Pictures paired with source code
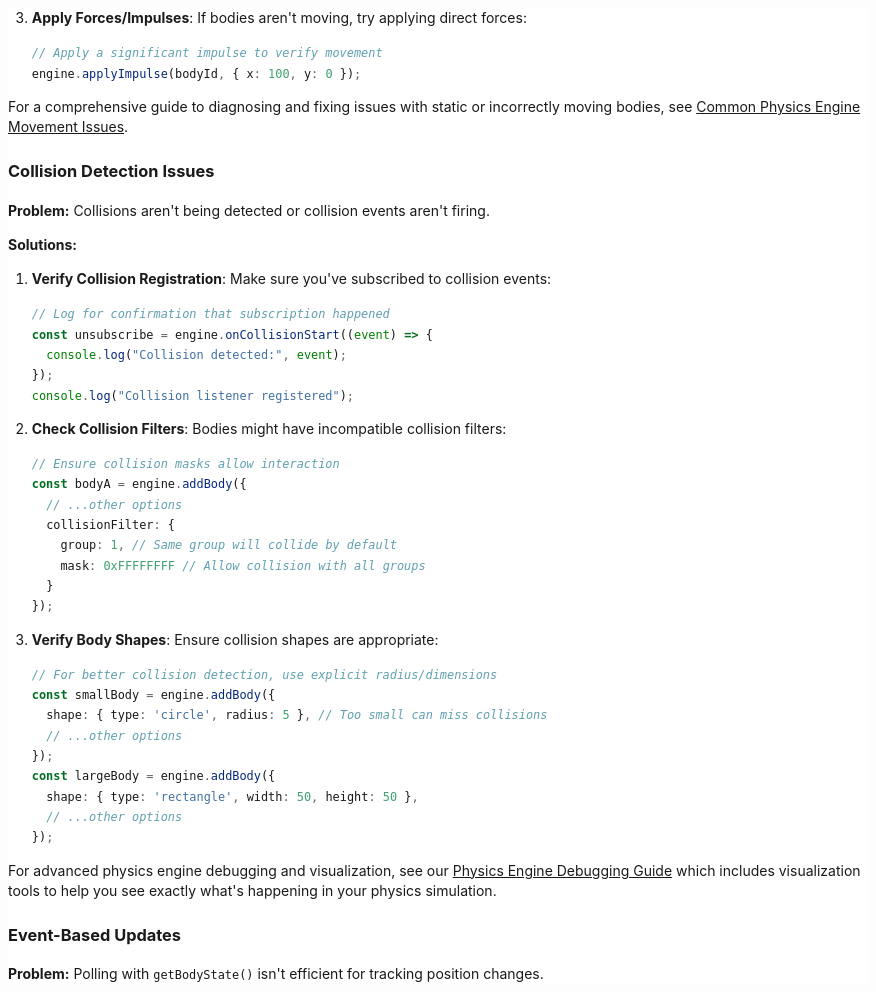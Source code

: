 3. **Apply Forces/Impulses**: If bodies aren't moving, try applying direct forces:
   ```typescript
   // Apply a significant impulse to verify movement
   engine.applyImpulse(bodyId, { x: 100, y: 0 });
   ```

For a comprehensive guide to diagnosing and fixing issues with static or incorrectly moving bodies, see [Common Physics Engine Movement Issues](./common-issues.md).

### Collision Detection Issues

**Problem:** Collisions aren't being detected or collision events aren't firing.

**Solutions:**
1. **Verify Collision Registration**: Make sure you've subscribed to collision events:
   ```typescript
   // Log for confirmation that subscription happened
   const unsubscribe = engine.onCollisionStart((event) => {
     console.log("Collision detected:", event);
   });
   console.log("Collision listener registered");
   ```

2. **Check Collision Filters**: Bodies might have incompatible collision filters:
   ```typescript
   // Ensure collision masks allow interaction
   const bodyA = engine.addBody({
     // ...other options
     collisionFilter: {
       group: 1, // Same group will collide by default
       mask: 0xFFFFFFFF // Allow collision with all groups
     }
   });
   ```

3. **Verify Body Shapes**: Ensure collision shapes are appropriate:
   ```typescript
   // For better collision detection, use explicit radius/dimensions
   const smallBody = engine.addBody({
     shape: { type: 'circle', radius: 5 }, // Too small can miss collisions
     // ...other options
   });
   const largeBody = engine.addBody({
     shape: { type: 'rectangle', width: 50, height: 50 },
     // ...other options
   });
   ```

For advanced physics engine debugging and visualization, see our [Physics Engine Debugging Guide](./physics-debugging.md) which includes visualization tools to help you see exactly what's happening in your physics simulation.

### Event-Based Updates

**Problem:** Polling with `getBodyState()` isn't efficient for tracking position changes.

• WORK REQUEST
Any picture among the entries must be skipped; copy all else exactly.

• ANSWER TO THIS PROBLEM
Source code

: 3. **Apply Forces/Impulses**: If bodies aren't moving, try applying direct forces:
   ```typescript
   // Apply a significant impulse to verify movement
   engine.applyImpulse(bodyId, { x: 100, y: 0 });
   ```

For a comprehensive guide to diagnosing and fixing issues with static or incorrectly moving bodies, see [Common Physics Engine Movement Issues](./common-issues.md).

### Collision Detection Issues

**Problem:** Collisions aren't being detected or collision events aren't firing.

**Solutions:**
1. **Verify Collision Registration**: Make sure you've subscribed to collision events:
   ```typescript
   // Log for confirmation that subscription happened
   const unsubscribe = engine.onCollisionStart((event) => {
     console.log("Collision detected:", event);
   });
   console.log("Collision listener registered");
   ```

2. **Check Collision Filters**: Bodies might have incompatible collision filters:
   ```typescript
   // Ensure collision masks allow interaction
   const bodyA = engine.addBody({
     // ...other options
     collisionFilter: {
       group: 1, // Same group will collide by default
       mask: 0xFFFFFFFF // Allow collision with all groups
     }
   });
   ```

3. **Verify Body Shapes**: Ensure collision shapes are appropriate:
   ```typescript
   // For better collision detection, use explicit radius/dimensions
   const smallBody = engine.addBody({
     shape: { type: 'circle', radius: 5 }, // Too small can miss collisions
     // ...other options
   });
   const largeBody = engine.addBody({
     shape: { type: 'rectangle', width: 50, height: 50 },
     // ...other options
   });
   ```

For advanced physics engine debugging and visualization, see our [Physics Engine Debugging Guide](./physics-debugging.md) which includes visualization tools to help you see exactly what's happening in your physics simulation.

### Event-Based Updates

**Problem:** Polling with `getBodyState()` isn't efficient for tracking position changes.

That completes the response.